Remembering Roky Erickson, Part Two

Continued from Part One

Bill Miller would play amplified autoharp in Roky’s late ‘70s band, The Aliens, but by that time he had been a fan for years. He says that Roky was always unpredictable. “One thing about working with Roky: any day might be the last day,” he says. “Back in the days of The Elevators, the big draw was, ‘You better go see him, because this is definitely it. This’ll probably be the last time.’” He laughs and adds, “They were on their last legs at their very first gig! So, that’s a pretty compelling draw, you know? ‘You don’t want to miss this no matter what.’”

Bill Bentley grew up in Houston; he was a fan right from the start. “When The Elevators first started playing in Houston, it was at a club called La Maison in January of ‘66,” he says. “I became a maniacal, completely over-the-top fan of The 13th Floor Elevators.” Noting that he has seen nearly every rock band of note, Bentley remains convinced that the Elevators “were the best band I ever saw live. Better than the Beatles, better than the Stones.”

Bentley says that Roky’s band “had this other-worldly power, because they were writing about all kinds of spiritual, metaphysical, psychological things.” Much of the inspiration for the music, he notes, came from a notable source: “It was LSD!”

Roky had a relationship with the Bay Area that went back to his Elevators days. The band played a run of dates at The Avalon in 1966. “Their little bit of Heaven was those couple of months they spent in San Francisco,” says Bill Bentley. He recalls asking Neil Young, whose band Buffalo Springfield had opened for the Elevators, what he thought of the band. “Wow,” Young told him, “That jug was loud!”

The Elevators were volatile; drug busts and their wild reputation made regular touring a challenge. By the time the band released its third album, 1969’s Bull of the Woods, the group had already disintegrated. That same year, guitarist, singer and songwriter Roky Erickson was arrested for possession of one joint; to avoid Texas’ extreme punishment for such an offense, Erickson pleaded guilty by reason of insanity. Admitted to a series of state-run mental hospitals, he was subjected to electroconvulsive therapy and Thorazine treatments. Already fragile, Erickson – who had been diagnosed with paranoid schizophrenia – would never fully recover.

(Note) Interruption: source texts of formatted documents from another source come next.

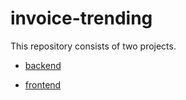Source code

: # invoice-trending

This repository consists of two projects.

- [backend](backend/README.md)

- [frontend](client/README.md)
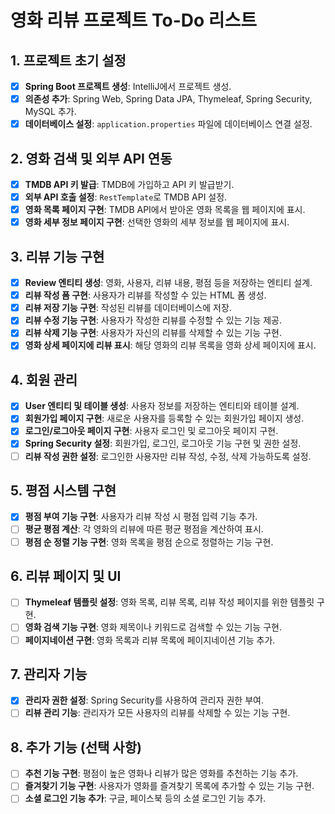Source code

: # 영화 리뷰 프로젝트 To-Do 리스트

## 1. 프로젝트 초기 설정
- [x] **Spring Boot 프로젝트 생성**: IntelliJ에서 프로젝트 생성.
- [x] **의존성 추가**: Spring Web, Spring Data JPA, Thymeleaf, Spring Security, MySQL 추가.
- [x] **데이터베이스 설정**: `application.properties` 파일에 데이터베이스 연결 설정.

## 2. 영화 검색 및 외부 API 연동
- [x] **TMDB API 키 발급**: TMDB에 가입하고 API 키 발급받기.
- [x] **외부 API 호출 설정**: `RestTemplate`로 TMDB API 설정.
- [x] **영화 목록 페이지 구현**: TMDB API에서 받아온 영화 목록을 웹 페이지에 표시.
- [x] **영화 세부 정보 페이지 구현**: 선택한 영화의 세부 정보를 웹 페이지에 표시.

## 3. 리뷰 기능 구현
- [x] **Review 엔티티 생성**: 영화, 사용자, 리뷰 내용, 평점 등을 저장하는 엔티티 설계.
- [x] **리뷰 작성 폼 구현**: 사용자가 리뷰를 작성할 수 있는 HTML 폼 생성.
- [x] **리뷰 저장 기능 구현**: 작성된 리뷰를 데이터베이스에 저장.
- [x] **리뷰 수정 기능 구현**: 사용자가 작성한 리뷰를 수정할 수 있는 기능 제공.
- [x] **리뷰 삭제 기능 구현**: 사용자가 자신의 리뷰를 삭제할 수 있는 기능 구현.
- [x] **영화 상세 페이지에 리뷰 표시**: 해당 영화의 리뷰 목록을 영화 상세 페이지에 표시.

## 4. 회원 관리
- [x] **User 엔티티 및 테이블 생성**: 사용자 정보를 저장하는 엔티티와 테이블 설계.
- [x] **회원가입 페이지 구현**: 새로운 사용자를 등록할 수 있는 회원가입 페이지 생성.
- [x] **로그인/로그아웃 페이지 구현**: 사용자 로그인 및 로그아웃 페이지 구현.
- [x] **Spring Security 설정**: 회원가입, 로그인, 로그아웃 기능 구현 및 권한 설정.
- [ ] **리뷰 작성 권한 설정**: 로그인한 사용자만 리뷰 작성, 수정, 삭제 가능하도록 설정.

## 5. 평점 시스템 구현
- [x] **평점 부여 기능 구현**: 사용자가 리뷰 작성 시 평점 입력 기능 추가.
- [ ] **평균 평점 계산**: 각 영화의 리뷰에 따른 평균 평점을 계산하여 표시.
- [ ] **평점 순 정렬 기능 구현**: 영화 목록을 평점 순으로 정렬하는 기능 구현.

## 6. 리뷰 페이지 및 UI
- [ ] **Thymeleaf 템플릿 설정**: 영화 목록, 리뷰 목록, 리뷰 작성 페이지를 위한 템플릿 구현.
- [ ] **영화 검색 기능 구현**: 영화 제목이나 키워드로 검색할 수 있는 기능 구현.
- [ ] **페이지네이션 구현**: 영화 목록과 리뷰 목록에 페이지네이션 기능 추가.

## 7. 관리자 기능
- [x] **관리자 권한 설정**: Spring Security를 사용하여 관리자 권한 부여.
- [ ] **리뷰 관리 기능**: 관리자가 모든 사용자의 리뷰를 삭제할 수 있는 기능 구현.

## 8. 추가 기능 (선택 사항)
- [ ] **추천 기능 구현**: 평점이 높은 영화나 리뷰가 많은 영화를 추천하는 기능 추가.
- [ ] **즐겨찾기 기능 구현**: 사용자가 영화를 즐겨찾기 목록에 추가할 수 있는 기능 구현.
- [ ] **소셜 로그인 기능 추가**: 구글, 페이스북 등의 소셜 로그인 기능 추가.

Concerned friends and associates did what they could to help Erickson continue to make music; he recorded tracks with fellow inmates, including a convicted multiple murderer. Judged sane in 1972, Erickson was released from the mental hospital, though he would return again many times. Save for a pair of 1977 singles, Erickson didn’t release any music during the 1970s. But as that decade headed to a close, he traveled to California with The Aliens.

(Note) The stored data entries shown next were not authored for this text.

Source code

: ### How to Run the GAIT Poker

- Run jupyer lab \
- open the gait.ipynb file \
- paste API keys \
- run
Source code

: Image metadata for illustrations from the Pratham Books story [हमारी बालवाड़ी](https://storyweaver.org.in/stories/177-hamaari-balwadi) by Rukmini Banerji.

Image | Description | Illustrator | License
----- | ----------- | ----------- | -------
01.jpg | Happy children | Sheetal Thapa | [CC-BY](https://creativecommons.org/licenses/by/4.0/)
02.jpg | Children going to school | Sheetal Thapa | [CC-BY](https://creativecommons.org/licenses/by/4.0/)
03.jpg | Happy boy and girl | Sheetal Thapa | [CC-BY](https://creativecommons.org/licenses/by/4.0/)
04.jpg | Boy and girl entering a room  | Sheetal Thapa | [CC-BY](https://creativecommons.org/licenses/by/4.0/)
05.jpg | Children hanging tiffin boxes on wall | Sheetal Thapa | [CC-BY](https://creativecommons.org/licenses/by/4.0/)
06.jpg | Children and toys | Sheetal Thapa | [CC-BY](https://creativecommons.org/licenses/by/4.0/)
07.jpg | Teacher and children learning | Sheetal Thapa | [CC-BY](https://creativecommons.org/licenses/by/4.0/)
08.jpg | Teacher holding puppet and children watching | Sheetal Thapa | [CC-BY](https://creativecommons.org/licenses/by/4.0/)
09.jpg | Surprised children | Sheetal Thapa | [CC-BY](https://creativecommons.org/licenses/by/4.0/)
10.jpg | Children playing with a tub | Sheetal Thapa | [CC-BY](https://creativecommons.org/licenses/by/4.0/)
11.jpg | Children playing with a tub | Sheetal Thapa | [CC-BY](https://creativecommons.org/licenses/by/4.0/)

Photo courtesy Light in the Attic

While in the Bay Area, The Aliens would make what would become The Evil One. Producing those sessions was Stu Cook, best known not as a behind-the-console figure but instead as the bassist of one of America’s best-loved bands, Creedence Clearwater Revival.

Craig Luckin had been Roky’s manager for some time; he knew Stu Cook on a casual basis, and approached him about working with his mercurial client. A longtime fan, Cook was eager to take on the project. But Erickson was going through one of his more challenging times, Cook says. “He could sing and write and keep it together to do a live show, but he was too agitated to spend a lot of time in the recording environment. Sometimes he’d be incredibly coherent and focused and enthusiastic; other times, he’d be totally distracted or worried.”

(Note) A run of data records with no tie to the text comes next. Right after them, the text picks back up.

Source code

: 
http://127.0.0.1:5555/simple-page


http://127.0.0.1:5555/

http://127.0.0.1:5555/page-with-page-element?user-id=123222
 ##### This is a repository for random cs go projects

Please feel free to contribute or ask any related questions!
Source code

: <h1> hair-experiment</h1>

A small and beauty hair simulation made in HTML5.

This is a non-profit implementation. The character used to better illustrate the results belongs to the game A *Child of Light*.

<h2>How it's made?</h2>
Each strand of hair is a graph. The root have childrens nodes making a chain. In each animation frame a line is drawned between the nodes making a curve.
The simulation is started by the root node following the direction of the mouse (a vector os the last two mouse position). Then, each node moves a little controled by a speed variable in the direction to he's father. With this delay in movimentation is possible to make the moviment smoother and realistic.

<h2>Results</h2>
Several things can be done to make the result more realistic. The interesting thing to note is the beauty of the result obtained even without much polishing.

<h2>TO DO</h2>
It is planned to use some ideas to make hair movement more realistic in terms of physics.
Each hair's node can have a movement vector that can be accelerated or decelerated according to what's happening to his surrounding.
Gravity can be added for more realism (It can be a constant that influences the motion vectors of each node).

Recording commenced in San Anselmo and Oakland; those represented all of the instrumental parts. Once basic tracks were done, Roky left California, returning to his native Texas under circumstances that – like much of his life – remain shrouded in a haze of confusion and vagueness. There he was re-institutionalized. But there was still the matter of completing the vocals on the album. “I had to get Roky out of Rusk State Mental Hospital in Texas to do the lead vocals on some tracks,” Cook says. Luckin and Cook would check Roky out on a daily basis.

Roky’s songs of that period displayed a fascination with horror movies, the occult and other esoterica. The song titles help tell the story: “Bloody Hammer,” “I Walked With a Zombie,” “Creature With the Atom Brain,” “Night of the Vampire,” “I Think of Demons” and “If You Have Ghosts” are representative samples. Cook would eventually assemble 15 songs from the sessions.
When the record was finished, Craig Luckin turned to the task of finding a way to release it. Ten songs were released in the UK as Roky Erickson and the Aliens (though it’s sometimes considered an untitled album). The terms of Luckin’s agreement with CBS stipulated that Roky’s manager retained the rights to make a separate deal for releasing the recordings in the United States.